▸ WHAT TO WORK ON:
Before you finish, make sure each line of the records has been retyped exactly.

▸ INFORMATION SUPPLIED:
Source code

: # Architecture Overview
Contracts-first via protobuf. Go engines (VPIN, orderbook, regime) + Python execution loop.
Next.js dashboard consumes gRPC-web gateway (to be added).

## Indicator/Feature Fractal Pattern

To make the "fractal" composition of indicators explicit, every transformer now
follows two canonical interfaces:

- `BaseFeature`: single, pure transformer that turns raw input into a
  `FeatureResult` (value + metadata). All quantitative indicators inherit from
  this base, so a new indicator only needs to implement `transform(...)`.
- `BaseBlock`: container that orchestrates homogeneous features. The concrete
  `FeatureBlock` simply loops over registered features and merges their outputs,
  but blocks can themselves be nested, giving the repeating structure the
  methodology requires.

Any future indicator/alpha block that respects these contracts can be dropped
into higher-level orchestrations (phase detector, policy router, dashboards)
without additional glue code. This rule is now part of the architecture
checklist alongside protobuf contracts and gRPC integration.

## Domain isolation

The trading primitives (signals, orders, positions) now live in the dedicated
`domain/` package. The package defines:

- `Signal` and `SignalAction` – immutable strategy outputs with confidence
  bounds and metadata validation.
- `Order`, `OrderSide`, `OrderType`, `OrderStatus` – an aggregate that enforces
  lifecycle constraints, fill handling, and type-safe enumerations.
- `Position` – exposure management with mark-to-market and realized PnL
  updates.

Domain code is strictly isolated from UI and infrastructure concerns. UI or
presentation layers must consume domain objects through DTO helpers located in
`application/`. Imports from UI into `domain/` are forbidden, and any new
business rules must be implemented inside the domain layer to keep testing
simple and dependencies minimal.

▸ WRITTEN REPLY:
Source code

: # Architecture Overview
Contracts-first via protobuf. Go engines (VPIN, orderbook, regime) + Python execution loop.
Next.js dashboard consumes gRPC-web gateway (to be added).

## Indicator/Feature Fractal Pattern

To make the "fractal" composition of indicators explicit, every transformer now
follows two canonical interfaces:

- `BaseFeature`: single, pure transformer that turns raw input into a
  `FeatureResult` (value + metadata). All quantitative indicators inherit from
  this base, so a new indicator only needs to implement `transform(...)`.
- `BaseBlock`: container that orchestrates homogeneous features. The concrete
  `FeatureBlock` simply loops over registered features and merges their outputs,
  but blocks can themselves be nested, giving the repeating structure the
  methodology requires.

Any future indicator/alpha block that respects these contracts can be dropped
into higher-level orchestrations (phase detector, policy router, dashboards)
without additional glue code. This rule is now part of the architecture
checklist alongside protobuf contracts and gRPC integration.

## Domain isolation

The trading primitives (signals, orders, positions) now live in the dedicated
`domain/` package. The package defines:

- `Signal` and `SignalAction` – immutable strategy outputs with confidence
  bounds and metadata validation.
- `Order`, `OrderSide`, `OrderType`, `OrderStatus` – an aggregate that enforces
  lifecycle constraints, fill handling, and type-safe enumerations.
- `Position` – exposure management with mark-to-market and realized PnL
  updates.

Domain code is strictly isolated from UI and infrastructure concerns. UI or
presentation layers must consume domain objects through DTO helpers located in
`application/`. Imports from UI into `domain/` are forbidden, and any new
business rules must be implemented inside the domain layer to keep testing
simple and dependencies minimal.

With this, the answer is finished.